Binary I/O

Binary I/O is accomplished through two member functions: read and write. The syntax for read is:

in_file.read(data_ptr, size); 
data_ptr
Pointer to a place to put the data.

size
Number of bytes to be read.

The member function gcount returns the number of bytes gotten by the last read. This may be less than the number of bytes requested. For example, the read might encounter an end-of-file or error:

struct { 
    int     width; 
    int     height; 
} rectangle; 
 
in_file.read(static_cast<char *>(&rectangle), sizeof(rectangle));
if (in_file.bad(  )) {
    cerr << "Unable to read rectangle\n"; 
    exit (8); 
} 
if (in_file.gcount(  ) != sizeof(rectangle)) {
    cerr << "Error: Unable to read full rectangle\n";
    cerr << "I/O error of EOF encountered\n";
}

In this example you are reading in the structure rectangle. The & operator makes rectangle into a pointer. The cast static_cast<char *> is needed since read wants a character array. The sizeof operator is used to determine how many bytes to read as well as to check that read was successful.

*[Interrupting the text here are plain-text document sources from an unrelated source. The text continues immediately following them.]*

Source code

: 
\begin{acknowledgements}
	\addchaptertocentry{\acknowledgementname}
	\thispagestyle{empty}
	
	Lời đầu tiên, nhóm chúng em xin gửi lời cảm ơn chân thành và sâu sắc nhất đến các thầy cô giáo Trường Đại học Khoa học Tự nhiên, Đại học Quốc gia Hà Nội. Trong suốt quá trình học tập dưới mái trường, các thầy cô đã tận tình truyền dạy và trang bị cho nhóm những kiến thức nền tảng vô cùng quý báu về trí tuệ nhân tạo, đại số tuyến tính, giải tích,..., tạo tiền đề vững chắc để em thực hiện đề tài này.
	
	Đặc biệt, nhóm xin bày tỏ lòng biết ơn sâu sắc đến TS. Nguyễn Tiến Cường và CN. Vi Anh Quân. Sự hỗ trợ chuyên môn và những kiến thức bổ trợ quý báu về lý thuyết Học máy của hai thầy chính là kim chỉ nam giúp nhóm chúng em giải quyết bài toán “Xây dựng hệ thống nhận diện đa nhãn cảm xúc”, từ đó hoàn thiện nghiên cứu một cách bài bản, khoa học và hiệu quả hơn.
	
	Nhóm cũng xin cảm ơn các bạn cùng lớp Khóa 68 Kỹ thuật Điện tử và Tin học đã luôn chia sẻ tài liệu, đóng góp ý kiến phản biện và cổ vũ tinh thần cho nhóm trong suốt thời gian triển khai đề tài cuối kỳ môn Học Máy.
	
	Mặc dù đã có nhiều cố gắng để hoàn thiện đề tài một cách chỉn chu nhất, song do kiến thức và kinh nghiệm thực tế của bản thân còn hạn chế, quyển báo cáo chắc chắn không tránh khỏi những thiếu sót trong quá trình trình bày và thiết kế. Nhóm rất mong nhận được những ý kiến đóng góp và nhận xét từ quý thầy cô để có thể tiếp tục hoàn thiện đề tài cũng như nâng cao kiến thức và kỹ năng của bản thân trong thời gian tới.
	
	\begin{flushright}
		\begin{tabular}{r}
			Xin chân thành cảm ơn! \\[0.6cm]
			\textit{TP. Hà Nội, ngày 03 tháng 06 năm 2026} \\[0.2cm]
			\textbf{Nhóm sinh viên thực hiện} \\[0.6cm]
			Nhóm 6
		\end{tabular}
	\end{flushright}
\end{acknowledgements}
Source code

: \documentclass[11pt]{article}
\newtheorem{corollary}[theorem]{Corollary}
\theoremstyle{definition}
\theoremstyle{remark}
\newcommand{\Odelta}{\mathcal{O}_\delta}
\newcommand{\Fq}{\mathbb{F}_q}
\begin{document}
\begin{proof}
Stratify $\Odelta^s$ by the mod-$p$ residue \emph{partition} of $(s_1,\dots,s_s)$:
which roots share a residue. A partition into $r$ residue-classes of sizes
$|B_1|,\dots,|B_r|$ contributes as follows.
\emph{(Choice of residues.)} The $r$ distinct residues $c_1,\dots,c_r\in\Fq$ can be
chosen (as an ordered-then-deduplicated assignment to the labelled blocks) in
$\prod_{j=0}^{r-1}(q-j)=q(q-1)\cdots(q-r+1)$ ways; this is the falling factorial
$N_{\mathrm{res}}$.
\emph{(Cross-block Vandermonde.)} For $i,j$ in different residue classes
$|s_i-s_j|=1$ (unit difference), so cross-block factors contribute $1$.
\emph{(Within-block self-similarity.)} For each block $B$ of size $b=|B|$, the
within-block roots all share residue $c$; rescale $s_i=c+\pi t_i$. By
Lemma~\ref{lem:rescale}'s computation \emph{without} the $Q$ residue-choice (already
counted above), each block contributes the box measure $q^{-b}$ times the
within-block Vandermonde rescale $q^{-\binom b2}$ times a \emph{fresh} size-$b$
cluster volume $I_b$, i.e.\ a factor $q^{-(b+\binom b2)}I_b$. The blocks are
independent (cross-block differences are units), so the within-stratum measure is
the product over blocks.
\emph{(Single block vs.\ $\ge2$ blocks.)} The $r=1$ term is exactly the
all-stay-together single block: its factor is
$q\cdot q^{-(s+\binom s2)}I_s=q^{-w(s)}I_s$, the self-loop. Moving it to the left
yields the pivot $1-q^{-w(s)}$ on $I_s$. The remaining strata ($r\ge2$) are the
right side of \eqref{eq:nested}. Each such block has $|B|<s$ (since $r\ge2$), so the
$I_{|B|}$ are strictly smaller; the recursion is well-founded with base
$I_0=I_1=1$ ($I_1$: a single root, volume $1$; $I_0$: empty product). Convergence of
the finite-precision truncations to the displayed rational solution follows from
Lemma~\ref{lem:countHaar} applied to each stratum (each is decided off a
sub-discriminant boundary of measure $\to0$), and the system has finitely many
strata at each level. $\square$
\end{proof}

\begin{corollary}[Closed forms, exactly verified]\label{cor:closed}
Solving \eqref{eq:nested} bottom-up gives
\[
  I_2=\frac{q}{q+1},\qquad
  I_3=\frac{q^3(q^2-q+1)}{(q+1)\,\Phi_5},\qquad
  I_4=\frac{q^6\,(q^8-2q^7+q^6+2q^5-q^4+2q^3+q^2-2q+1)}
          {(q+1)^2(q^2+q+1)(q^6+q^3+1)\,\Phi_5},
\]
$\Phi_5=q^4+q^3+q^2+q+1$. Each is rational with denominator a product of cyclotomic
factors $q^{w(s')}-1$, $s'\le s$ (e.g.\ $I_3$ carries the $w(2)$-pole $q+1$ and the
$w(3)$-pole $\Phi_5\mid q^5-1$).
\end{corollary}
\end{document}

The member function write has a calling sequence similar to read:

out_file.write(data_ptr, size); 

Buffering Problems

Buffered I/O does not write immediately to the file. Instead, the data is kept in a buffer until there is enough for a big write, or until the buffer is flushed. The following program is designed to print a progress message as each section is finished.

std::cout << "Starting"; 
do_step_1(  ); 
std::cout << "Step 1 complete"; 
do_step_2(  ); 
std::cout << "Step 2 complete"; 
do_step_3(  ); 
std::cout << "Step 3 complete\n"; 

Instead of writing the messages as each step completes, std::cout puts them in a buffer. Only after the program is finished does the buffer get flushed, and all the messages come spilling out at once.

The I/O manipulator std::flush forces the flushing of the buffers. Properly written, the above example should be:

std::cout << "Starting" << std::flush; 
do_step_1(  ); 
std::cout << "Step 1 complete" << std::flush; 
do_step_2(  ); 
std::cout << "Step 2 complete" << std::flush; 
do_step_3(  ); 
std::cout << "Step 3 complete\n" << std::flush; 

Because each output statement ends with a std::flush, the output is displayed immediately. This means that our progress messages come out on time.

TIP:   The C++ I/O classes buffer all output. Output to std::cout and std::cerr is line buffered. In other words, each newline forces a buffer flush. Also, C++ is smart enough to know that std::cout and std::cerr are related to std::cin and will automatically flush these two output streams just before reading std::cin. This makes it possible to write prompts without having to worry about buffering:

NOTE: std::cout << "Enter a value: "; // Note: No flush std::cin >> value;

Unbuffered I/O

In buffered I/O, data is buffered and then sent to the file. In unbuffered I/O, the data is immediately sent to the file.

If you drop a number of paperclips on the floor, you can pick them up in buffered or unbuffered mode. In buffered mode, you use your right hand to pick up a paper clip and transfer it to your left hand. The process is repeated until your left hand is full, then you dump a handful of paperclips into the box on your desk.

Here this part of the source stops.